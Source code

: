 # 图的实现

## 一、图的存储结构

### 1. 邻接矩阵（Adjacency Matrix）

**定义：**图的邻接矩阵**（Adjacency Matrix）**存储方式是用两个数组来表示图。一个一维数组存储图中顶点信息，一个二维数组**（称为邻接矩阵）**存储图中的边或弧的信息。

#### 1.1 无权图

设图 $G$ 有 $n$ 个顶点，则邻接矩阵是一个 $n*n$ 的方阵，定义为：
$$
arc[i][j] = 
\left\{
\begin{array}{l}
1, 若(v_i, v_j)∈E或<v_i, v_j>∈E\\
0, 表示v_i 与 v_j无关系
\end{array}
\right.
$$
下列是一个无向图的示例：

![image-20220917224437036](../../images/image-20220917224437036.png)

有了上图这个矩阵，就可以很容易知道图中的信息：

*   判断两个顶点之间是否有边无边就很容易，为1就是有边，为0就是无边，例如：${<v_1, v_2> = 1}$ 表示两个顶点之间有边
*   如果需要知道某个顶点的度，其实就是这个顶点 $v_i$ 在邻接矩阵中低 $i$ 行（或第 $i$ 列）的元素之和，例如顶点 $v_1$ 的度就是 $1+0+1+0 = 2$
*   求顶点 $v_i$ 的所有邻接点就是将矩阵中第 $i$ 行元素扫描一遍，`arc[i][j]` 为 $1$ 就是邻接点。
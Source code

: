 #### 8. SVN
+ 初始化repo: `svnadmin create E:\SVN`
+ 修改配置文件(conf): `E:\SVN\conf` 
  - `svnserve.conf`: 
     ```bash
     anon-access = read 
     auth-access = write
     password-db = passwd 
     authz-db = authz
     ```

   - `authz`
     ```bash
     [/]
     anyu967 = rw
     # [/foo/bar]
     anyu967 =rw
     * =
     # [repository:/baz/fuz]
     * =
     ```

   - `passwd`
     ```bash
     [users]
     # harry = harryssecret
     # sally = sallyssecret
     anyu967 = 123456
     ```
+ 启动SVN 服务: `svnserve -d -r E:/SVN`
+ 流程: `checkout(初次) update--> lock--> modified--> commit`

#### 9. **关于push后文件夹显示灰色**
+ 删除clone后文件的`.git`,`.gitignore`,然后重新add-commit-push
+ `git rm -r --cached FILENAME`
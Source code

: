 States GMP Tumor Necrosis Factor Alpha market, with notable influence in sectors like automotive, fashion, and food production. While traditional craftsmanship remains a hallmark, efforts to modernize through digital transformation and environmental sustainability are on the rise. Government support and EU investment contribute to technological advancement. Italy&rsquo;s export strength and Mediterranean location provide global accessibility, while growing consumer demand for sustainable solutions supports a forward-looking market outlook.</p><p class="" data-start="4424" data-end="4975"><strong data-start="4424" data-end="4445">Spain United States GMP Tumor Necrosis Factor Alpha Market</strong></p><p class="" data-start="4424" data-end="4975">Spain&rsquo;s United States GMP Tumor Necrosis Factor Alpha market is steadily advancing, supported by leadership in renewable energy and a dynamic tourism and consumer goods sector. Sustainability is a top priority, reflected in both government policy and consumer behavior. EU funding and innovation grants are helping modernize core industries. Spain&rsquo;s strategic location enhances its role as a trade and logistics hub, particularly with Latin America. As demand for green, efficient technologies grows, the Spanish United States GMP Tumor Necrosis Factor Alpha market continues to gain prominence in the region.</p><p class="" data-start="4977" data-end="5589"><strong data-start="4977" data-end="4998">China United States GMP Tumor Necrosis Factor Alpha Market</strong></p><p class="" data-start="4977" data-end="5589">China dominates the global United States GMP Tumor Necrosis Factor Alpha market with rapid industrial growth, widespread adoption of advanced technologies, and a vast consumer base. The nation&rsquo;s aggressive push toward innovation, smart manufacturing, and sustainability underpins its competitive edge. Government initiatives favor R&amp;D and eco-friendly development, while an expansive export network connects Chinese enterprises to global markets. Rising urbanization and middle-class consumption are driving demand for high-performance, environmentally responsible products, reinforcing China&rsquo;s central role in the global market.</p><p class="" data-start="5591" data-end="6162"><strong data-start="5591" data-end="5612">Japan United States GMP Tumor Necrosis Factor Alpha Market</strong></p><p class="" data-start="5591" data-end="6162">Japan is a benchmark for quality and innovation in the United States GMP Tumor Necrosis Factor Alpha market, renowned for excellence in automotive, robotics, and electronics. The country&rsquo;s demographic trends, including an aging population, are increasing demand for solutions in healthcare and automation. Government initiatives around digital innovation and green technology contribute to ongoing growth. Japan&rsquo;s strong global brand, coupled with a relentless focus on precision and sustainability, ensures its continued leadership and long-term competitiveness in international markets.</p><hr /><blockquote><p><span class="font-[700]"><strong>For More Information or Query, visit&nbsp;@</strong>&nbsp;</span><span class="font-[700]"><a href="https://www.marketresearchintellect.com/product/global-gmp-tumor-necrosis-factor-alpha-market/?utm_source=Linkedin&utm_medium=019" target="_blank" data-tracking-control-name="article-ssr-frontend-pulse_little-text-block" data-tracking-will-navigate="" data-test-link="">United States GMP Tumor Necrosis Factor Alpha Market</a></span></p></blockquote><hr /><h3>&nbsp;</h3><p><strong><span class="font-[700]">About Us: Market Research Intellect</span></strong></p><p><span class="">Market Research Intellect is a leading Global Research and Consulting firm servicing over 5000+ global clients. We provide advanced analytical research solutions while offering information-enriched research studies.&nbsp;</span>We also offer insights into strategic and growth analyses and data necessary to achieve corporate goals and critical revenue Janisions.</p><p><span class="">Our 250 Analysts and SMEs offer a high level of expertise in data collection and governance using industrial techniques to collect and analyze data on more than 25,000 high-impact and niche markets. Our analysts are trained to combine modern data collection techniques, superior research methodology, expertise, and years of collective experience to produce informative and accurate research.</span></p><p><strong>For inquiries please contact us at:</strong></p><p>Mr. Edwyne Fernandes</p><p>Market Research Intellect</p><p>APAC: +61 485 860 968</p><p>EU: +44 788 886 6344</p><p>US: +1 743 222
****************
• _Exercise objective_: Where a line in the material contains "Matrix", copy that line.

• _Worked solution_:
### 1. 邻接矩阵（Adjacency Matrix）
**定义：**图的邻接矩阵**（Adjacency Matrix）**存储方式是用两个数组来表示图。一个一维数组存储图中顶点信息，一个二维数组**（称为邻接矩阵）**存储图中的边或弧的信息。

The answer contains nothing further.